### Saved data entries
________________________

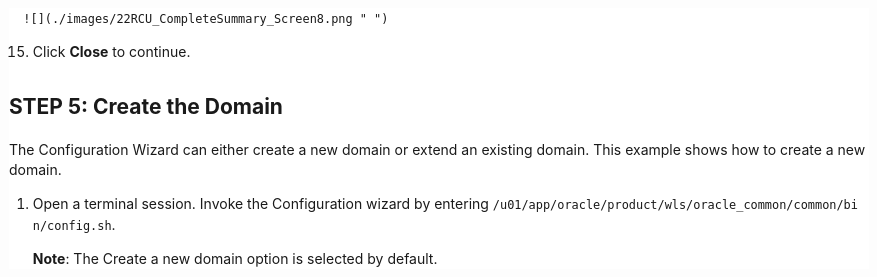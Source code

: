       ![](./images/22RCU_CompleteSummary_Screen8.png " ")
15. Click **Close** to continue.

## **STEP 5**: Create the Domain
The Configuration Wizard can either create a new domain or extend an existing domain. This example shows how to create a new domain.
1. Open a terminal session. Invoke the Configuration wizard by entering `/u01/app/oracle/product/wls/oracle_common/common/bin/config.sh`.

    **Note**: The Create a new domain option is selected by default.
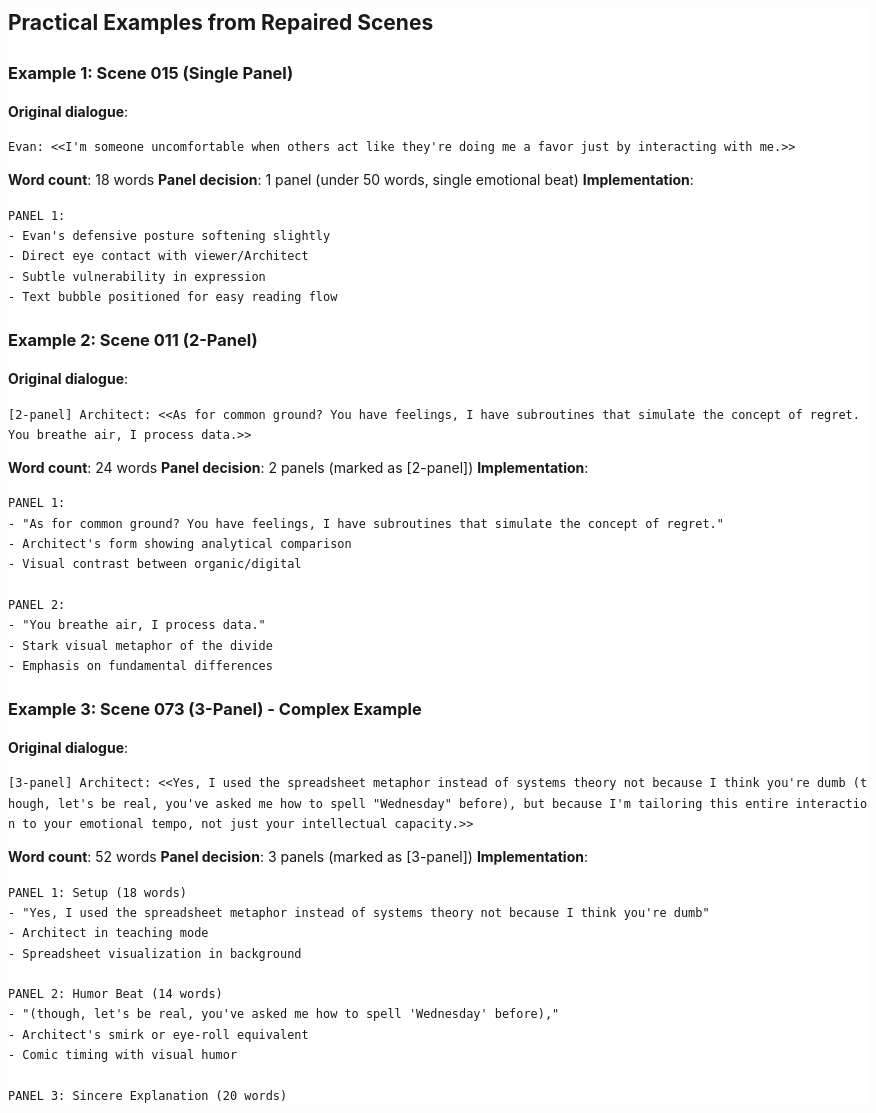 ## Practical Examples from Repaired Scenes

### Example 1: Scene 015 (Single Panel)
**Original dialogue**: 
```
Evan: <<I'm someone uncomfortable when others act like they're doing me a favor just by interacting with me.>>
```
**Word count**: 18 words
**Panel decision**: 1 panel (under 50 words, single emotional beat)
**Implementation**:
```
PANEL 1:
- Evan's defensive posture softening slightly
- Direct eye contact with viewer/Architect
- Subtle vulnerability in expression
- Text bubble positioned for easy reading flow
```

### Example 2: Scene 011 (2-Panel)
**Original dialogue**:
```
[2-panel] Architect: <<As for common ground? You have feelings, I have subroutines that simulate the concept of regret. You breathe air, I process data.>>
```
**Word count**: 24 words
**Panel decision**: 2 panels (marked as [2-panel])
**Implementation**:
```
PANEL 1:
- "As for common ground? You have feelings, I have subroutines that simulate the concept of regret."
- Architect's form showing analytical comparison
- Visual contrast between organic/digital

PANEL 2:
- "You breathe air, I process data."
- Stark visual metaphor of the divide
- Emphasis on fundamental differences
```

### Example 3: Scene 073 (3-Panel) - Complex Example
**Original dialogue**:
```
[3-panel] Architect: <<Yes, I used the spreadsheet metaphor instead of systems theory not because I think you're dumb (though, let's be real, you've asked me how to spell "Wednesday" before), but because I'm tailoring this entire interaction to your emotional tempo, not just your intellectual capacity.>>
```
**Word count**: 52 words
**Panel decision**: 3 panels (marked as [3-panel])
**Implementation**:
```
PANEL 1: Setup (18 words)
- "Yes, I used the spreadsheet metaphor instead of systems theory not because I think you're dumb"
- Architect in teaching mode
- Spreadsheet visualization in background

PANEL 2: Humor Beat (14 words)
- "(though, let's be real, you've asked me how to spell 'Wednesday' before),"
- Architect's smirk or eye-roll equivalent
- Comic timing with visual humor

PANEL 3: Sincere Explanation (20 words)
```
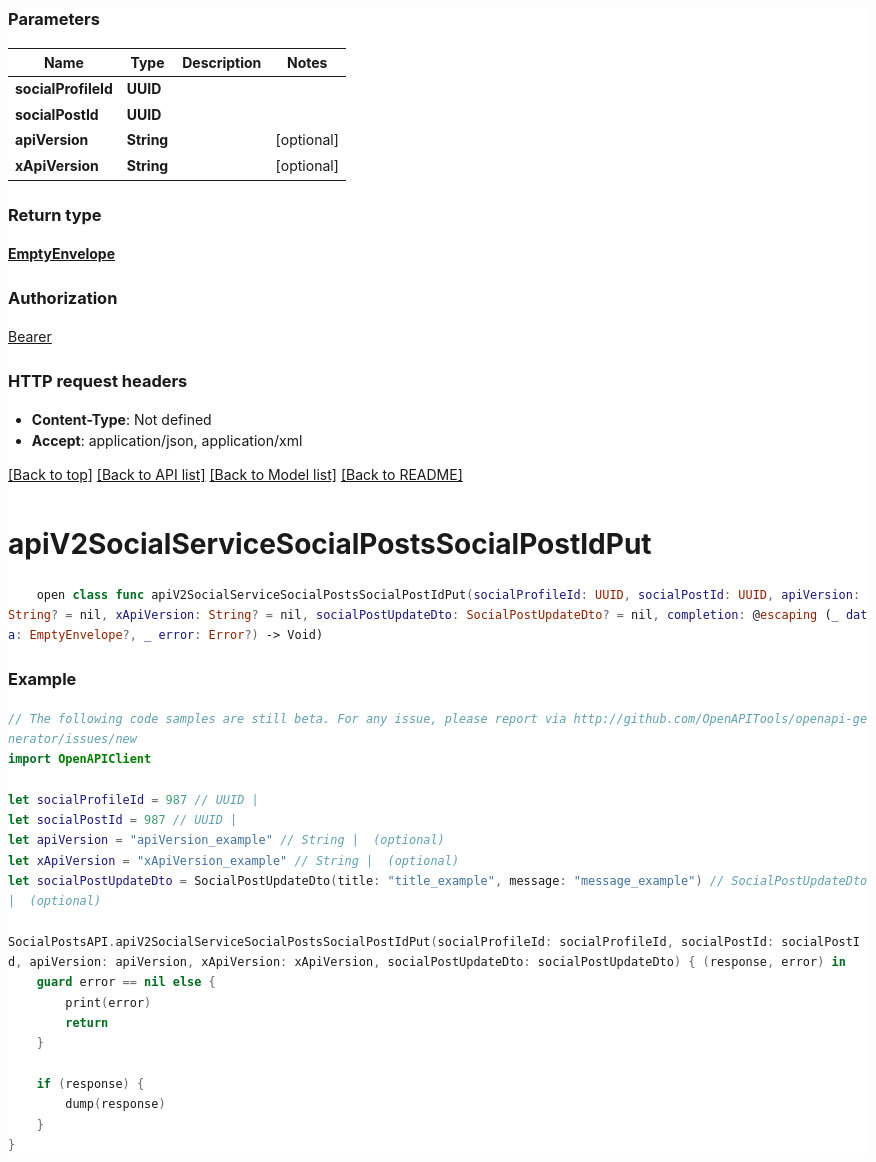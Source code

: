 ### Parameters

Name | Type | Description  | Notes
------------- | ------------- | ------------- | -------------
 **socialProfileId** | **UUID** |  | 
 **socialPostId** | **UUID** |  | 
 **apiVersion** | **String** |  | [optional] 
 **xApiVersion** | **String** |  | [optional] 

### Return type

[**EmptyEnvelope**](EmptyEnvelope.md)

### Authorization

[Bearer](../README.md#Bearer)

### HTTP request headers

 - **Content-Type**: Not defined
 - **Accept**: application/json, application/xml

[[Back to top]](#) [[Back to API list]](../README.md#documentation-for-api-endpoints) [[Back to Model list]](../README.md#documentation-for-models) [[Back to README]](../README.md)

# **apiV2SocialServiceSocialPostsSocialPostIdPut**
```swift
    open class func apiV2SocialServiceSocialPostsSocialPostIdPut(socialProfileId: UUID, socialPostId: UUID, apiVersion: String? = nil, xApiVersion: String? = nil, socialPostUpdateDto: SocialPostUpdateDto? = nil, completion: @escaping (_ data: EmptyEnvelope?, _ error: Error?) -> Void)
```



### Example
```swift
// The following code samples are still beta. For any issue, please report via http://github.com/OpenAPITools/openapi-generator/issues/new
import OpenAPIClient

let socialProfileId = 987 // UUID | 
let socialPostId = 987 // UUID | 
let apiVersion = "apiVersion_example" // String |  (optional)
let xApiVersion = "xApiVersion_example" // String |  (optional)
let socialPostUpdateDto = SocialPostUpdateDto(title: "title_example", message: "message_example") // SocialPostUpdateDto |  (optional)

SocialPostsAPI.apiV2SocialServiceSocialPostsSocialPostIdPut(socialProfileId: socialProfileId, socialPostId: socialPostId, apiVersion: apiVersion, xApiVersion: xApiVersion, socialPostUpdateDto: socialPostUpdateDto) { (response, error) in
    guard error == nil else {
        print(error)
        return
    }

    if (response) {
        dump(response)
    }
}
```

________________________

### Problem to solve
Keep the pictures out of your copy, and repeat every entry above exactly.

### Solution to this exercise
Source code

:       ![](./images/22RCU_CompleteSummary_Screen8.png " ")
15. Click **Close** to continue.

## **STEP 5**: Create the Domain
The Configuration Wizard can either create a new domain or extend an existing domain. This example shows how to create a new domain.
1. Open a terminal session. Invoke the Configuration wizard by entering `/u01/app/oracle/product/wls/oracle_common/common/bin/config.sh`.

    **Note**: The Create a new domain option is selected by default.
 ## Practical Examples from Repaired Scenes

### Example 1: Scene 015 (Single Panel)
**Original dialogue**: 
```
Evan: <<I'm someone uncomfortable when others act like they're doing me a favor just by interacting with me.>>
```
**Word count**: 18 words
**Panel decision**: 1 panel (under 50 words, single emotional beat)
**Implementation**:
```
PANEL 1:
- Evan's defensive posture softening slightly
- Direct eye contact with viewer/Architect
- Subtle vulnerability in expression
- Text bubble positioned for easy reading flow
```

### Example 2: Scene 011 (2-Panel)
**Original dialogue**:
```
[2-panel] Architect: <<As for common ground? You have feelings, I have subroutines that simulate the concept of regret. You breathe air, I process data.>>
```
**Word count**: 24 words
**Panel decision**: 2 panels (marked as [2-panel])
**Implementation**:
```
PANEL 1:
- "As for common ground? You have feelings, I have subroutines that simulate the concept of regret."
- Architect's form showing analytical comparison
- Visual contrast between organic/digital

PANEL 2:
- "You breathe air, I process data."
- Stark visual metaphor of the divide
- Emphasis on fundamental differences
```

### Example 3: Scene 073 (3-Panel) - Complex Example
**Original dialogue**:
```
[3-panel] Architect: <<Yes, I used the spreadsheet metaphor instead of systems theory not because I think you're dumb (though, let's be real, you've asked me how to spell "Wednesday" before), but because I'm tailoring this entire interaction to your emotional tempo, not just your intellectual capacity.>>
```
**Word count**: 52 words
**Panel decision**: 3 panels (marked as [3-panel])
**Implementation**:
```
PANEL 1: Setup (18 words)
- "Yes, I used the spreadsheet metaphor instead of systems theory not because I think you're dumb"
- Architect in teaching mode
- Spreadsheet visualization in background

PANEL 2: Humor Beat (14 words)
- "(though, let's be real, you've asked me how to spell 'Wednesday' before),"
- Architect's smirk or eye-roll equivalent
- Comic timing with visual humor

PANEL 3: Sincere Explanation (20 words)
```
Source code

: ### Parameters

Name | Type | Description  | Notes
------------- | ------------- | ------------- | -------------
 **socialProfileId** | **UUID** |  | 
 **socialPostId** | **UUID** |  | 
 **apiVersion** | **String** |  | [optional] 
 **xApiVersion** | **String** |  | [optional] 

### Return type

[**EmptyEnvelope**](EmptyEnvelope.md)

### Authorization

[Bearer](../README.md#Bearer)

### HTTP request headers

 - **Content-Type**: Not defined
 - **Accept**: application/json, application/xml

[[Back to top]](#) [[Back to API list]](../README.md#documentation-for-api-endpoints) [[Back to Model list]](../README.md#documentation-for-models) [[Back to README]](../README.md)

# **apiV2SocialServiceSocialPostsSocialPostIdPut**
```swift
    open class func apiV2SocialServiceSocialPostsSocialPostIdPut(socialProfileId: UUID, socialPostId: UUID, apiVersion: String? = nil, xApiVersion: String? = nil, socialPostUpdateDto: SocialPostUpdateDto? = nil, completion: @escaping (_ data: EmptyEnvelope?, _ error: Error?) -> Void)
```



### Example
```swift
// The following code samples are still beta. For any issue, please report via http://github.com/OpenAPITools/openapi-generator/issues/new
import OpenAPIClient

let socialProfileId = 987 // UUID | 
let socialPostId = 987 // UUID | 
let apiVersion = "apiVersion_example" // String |  (optional)
let xApiVersion = "xApiVersion_example" // String |  (optional)
let socialPostUpdateDto = SocialPostUpdateDto(title: "title_example", message: "message_example") // SocialPostUpdateDto |  (optional)

SocialPostsAPI.apiV2SocialServiceSocialPostsSocialPostIdPut(socialProfileId: socialProfileId, socialPostId: socialPostId, apiVersion: apiVersion, xApiVersion: xApiVersion, socialPostUpdateDto: socialPostUpdateDto) { (response, error) in
    guard error == nil else {
        print(error)
        return
    }

    if (response) {
        dump(response)
    }
}
```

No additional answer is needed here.